The sell value is a simple relation of a fixed value and the the AV increase due to skills/artifacts/techs and
gives us a hint of the maximum profit to be earned from any alloy:

n_breakEven = ( sellValue - currentPrice )/fixedPriceIncrease,

maxProfit = [ sellValue - currentPrice - fixedPriceIncrease*( n_breakEven+1 )/2 ]*n_breakEven.

Apart from some round off errors due to the inaccurate display of cost, prices, and sell values this works
very well for the markets I've tested it and makes it easy to quantify the gain of profit and thus mercenaries when increasing
the alloy sell value.

Cheers

Interesting thoughts/calculations. I was also wondering about the n* (optimal amount n) and thus the maxProfit, but couldnt get past the priceIncrease function in my first thoughts and didnt get back to it later.
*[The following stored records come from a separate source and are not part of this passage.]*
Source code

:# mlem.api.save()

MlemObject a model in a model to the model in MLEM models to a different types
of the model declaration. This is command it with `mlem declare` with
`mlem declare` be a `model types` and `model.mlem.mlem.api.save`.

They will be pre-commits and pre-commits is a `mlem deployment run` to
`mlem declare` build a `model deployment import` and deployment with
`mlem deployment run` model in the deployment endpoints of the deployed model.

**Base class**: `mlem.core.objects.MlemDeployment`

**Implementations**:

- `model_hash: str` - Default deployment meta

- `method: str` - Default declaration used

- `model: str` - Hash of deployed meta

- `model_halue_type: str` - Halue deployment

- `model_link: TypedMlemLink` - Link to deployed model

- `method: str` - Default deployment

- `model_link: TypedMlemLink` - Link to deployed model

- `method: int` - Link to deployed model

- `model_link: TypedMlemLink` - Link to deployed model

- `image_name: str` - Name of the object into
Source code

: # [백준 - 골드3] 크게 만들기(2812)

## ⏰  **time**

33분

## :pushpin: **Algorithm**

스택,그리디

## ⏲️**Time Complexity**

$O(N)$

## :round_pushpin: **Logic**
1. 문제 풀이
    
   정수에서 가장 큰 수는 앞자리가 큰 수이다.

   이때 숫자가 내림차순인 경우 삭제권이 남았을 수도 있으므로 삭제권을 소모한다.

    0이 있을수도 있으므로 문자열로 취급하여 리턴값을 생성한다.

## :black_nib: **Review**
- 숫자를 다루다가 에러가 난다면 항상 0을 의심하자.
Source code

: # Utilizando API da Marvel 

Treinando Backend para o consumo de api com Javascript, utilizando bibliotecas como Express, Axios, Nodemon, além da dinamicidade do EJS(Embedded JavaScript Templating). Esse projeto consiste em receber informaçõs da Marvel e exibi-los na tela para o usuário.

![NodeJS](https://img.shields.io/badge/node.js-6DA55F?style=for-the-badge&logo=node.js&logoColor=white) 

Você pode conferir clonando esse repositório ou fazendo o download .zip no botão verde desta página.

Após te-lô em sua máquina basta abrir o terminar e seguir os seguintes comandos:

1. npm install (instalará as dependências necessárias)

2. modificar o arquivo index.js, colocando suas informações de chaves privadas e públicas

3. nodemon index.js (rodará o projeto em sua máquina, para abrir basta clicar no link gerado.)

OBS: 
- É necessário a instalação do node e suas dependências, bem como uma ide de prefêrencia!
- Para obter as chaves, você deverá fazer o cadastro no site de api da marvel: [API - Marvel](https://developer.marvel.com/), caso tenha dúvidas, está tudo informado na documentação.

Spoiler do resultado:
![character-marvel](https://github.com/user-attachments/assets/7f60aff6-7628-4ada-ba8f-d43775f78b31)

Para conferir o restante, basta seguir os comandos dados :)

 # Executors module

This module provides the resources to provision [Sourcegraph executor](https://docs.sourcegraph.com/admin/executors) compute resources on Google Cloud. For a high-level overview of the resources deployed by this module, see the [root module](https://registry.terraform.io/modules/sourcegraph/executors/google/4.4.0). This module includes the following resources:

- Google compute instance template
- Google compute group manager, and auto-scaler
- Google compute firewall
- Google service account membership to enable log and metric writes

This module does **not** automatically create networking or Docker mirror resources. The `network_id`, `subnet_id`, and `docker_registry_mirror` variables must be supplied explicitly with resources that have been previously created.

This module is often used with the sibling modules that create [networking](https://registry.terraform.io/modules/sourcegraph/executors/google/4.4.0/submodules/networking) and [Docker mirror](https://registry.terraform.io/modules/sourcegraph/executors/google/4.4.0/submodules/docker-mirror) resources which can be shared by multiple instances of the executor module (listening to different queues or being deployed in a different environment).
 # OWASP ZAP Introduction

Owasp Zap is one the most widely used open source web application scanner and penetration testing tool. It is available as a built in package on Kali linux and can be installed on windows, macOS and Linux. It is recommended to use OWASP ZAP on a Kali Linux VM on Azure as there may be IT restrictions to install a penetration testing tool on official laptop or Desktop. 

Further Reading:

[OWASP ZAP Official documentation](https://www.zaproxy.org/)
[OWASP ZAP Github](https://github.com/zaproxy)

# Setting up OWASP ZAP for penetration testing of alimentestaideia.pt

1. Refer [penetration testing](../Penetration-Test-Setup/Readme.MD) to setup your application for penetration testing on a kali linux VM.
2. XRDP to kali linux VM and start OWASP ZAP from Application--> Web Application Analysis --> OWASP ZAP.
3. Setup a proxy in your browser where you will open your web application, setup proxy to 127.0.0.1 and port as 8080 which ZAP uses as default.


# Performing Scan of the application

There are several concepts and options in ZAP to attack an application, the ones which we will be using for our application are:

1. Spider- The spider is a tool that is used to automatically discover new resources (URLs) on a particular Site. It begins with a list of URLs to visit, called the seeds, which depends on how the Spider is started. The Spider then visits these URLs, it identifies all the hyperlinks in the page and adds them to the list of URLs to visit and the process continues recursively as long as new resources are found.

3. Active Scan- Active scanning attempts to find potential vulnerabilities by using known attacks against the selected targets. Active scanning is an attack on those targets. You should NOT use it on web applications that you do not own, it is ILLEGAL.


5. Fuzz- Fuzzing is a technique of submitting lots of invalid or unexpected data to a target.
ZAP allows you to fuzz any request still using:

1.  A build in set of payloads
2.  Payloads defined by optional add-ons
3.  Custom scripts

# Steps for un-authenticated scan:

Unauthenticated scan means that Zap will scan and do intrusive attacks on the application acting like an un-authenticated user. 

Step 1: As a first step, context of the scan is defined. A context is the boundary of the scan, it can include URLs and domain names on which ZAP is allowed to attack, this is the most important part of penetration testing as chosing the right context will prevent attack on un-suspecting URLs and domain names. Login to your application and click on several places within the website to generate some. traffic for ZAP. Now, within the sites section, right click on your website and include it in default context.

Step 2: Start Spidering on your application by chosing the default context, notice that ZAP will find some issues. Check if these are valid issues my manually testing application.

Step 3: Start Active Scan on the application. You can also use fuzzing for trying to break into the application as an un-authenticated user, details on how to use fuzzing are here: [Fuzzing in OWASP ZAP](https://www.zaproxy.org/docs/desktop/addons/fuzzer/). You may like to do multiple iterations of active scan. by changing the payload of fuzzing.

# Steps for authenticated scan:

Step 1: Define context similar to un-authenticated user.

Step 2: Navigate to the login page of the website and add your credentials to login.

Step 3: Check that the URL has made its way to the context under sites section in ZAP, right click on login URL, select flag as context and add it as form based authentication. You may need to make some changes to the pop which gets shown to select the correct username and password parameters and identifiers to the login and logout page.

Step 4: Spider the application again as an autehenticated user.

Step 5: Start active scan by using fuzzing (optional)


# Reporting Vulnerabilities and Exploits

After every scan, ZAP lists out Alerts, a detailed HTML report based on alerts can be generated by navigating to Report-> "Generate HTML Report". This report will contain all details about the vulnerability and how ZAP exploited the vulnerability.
So the actual n* and maxProfit do not depend on the batch size that I buy/sell with, right?

And having the approximated value of the priceIncrease for the best alloy for each market and each map would be nice to have on pkmx's site, wouldnt it?
Would require some data gathering first tough...

Yeah it took me quite a while and I stopped caring about exact numbers inbetween. The observation by FiveSmith of quadratic behaviour kicked me off from the idea using exponential increases, which are related to the shown percentage numbers. With that I started to think about it again.

So the actual n* and maxProfit do not depend on the batch size that I buy/sell with, right?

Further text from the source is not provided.